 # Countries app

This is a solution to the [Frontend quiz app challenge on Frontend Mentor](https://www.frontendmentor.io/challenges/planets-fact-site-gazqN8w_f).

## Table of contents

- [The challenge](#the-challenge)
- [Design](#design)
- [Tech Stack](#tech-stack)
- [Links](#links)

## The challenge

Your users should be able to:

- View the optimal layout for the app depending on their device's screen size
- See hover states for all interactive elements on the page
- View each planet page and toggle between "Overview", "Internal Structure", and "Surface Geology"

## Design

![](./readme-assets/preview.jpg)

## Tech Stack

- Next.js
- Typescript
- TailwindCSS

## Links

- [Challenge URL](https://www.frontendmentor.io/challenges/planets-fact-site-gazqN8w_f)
^^^^^^^^^^^^^^^^
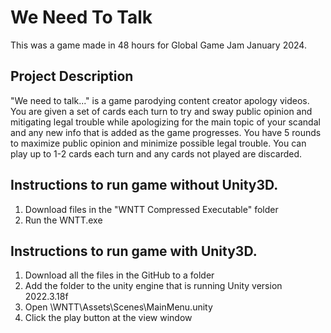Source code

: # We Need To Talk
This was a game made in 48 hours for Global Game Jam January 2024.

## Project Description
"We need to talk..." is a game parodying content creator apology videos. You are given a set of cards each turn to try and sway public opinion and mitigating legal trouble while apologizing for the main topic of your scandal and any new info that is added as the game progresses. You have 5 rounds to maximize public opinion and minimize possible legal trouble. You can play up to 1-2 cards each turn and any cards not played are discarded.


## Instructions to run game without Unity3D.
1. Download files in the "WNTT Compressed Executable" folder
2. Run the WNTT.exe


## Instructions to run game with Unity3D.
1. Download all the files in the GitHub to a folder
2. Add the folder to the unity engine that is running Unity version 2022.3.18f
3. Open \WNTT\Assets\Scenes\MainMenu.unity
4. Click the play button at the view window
^^^^^^^^^^^^^^^^
Among the records above, a stretch begins at the line containing "## Instructions to run game without Unity3D." and ends at the line containing "4. Click the play button at the view window". Restate that stretch word for word, and nothing else.

## Instructions to run game without Unity3D.
1. Download files in the "WNTT Compressed Executable" folder
2. Run the WNTT.exe


## Instructions to run game with Unity3D.
1. Download all the files in the GitHub to a folder
2. Add the folder to the unity engine that is running Unity version 2022.3.18f
3. Open \WNTT\Assets\Scenes\MainMenu.unity
4. Click the play button at the view window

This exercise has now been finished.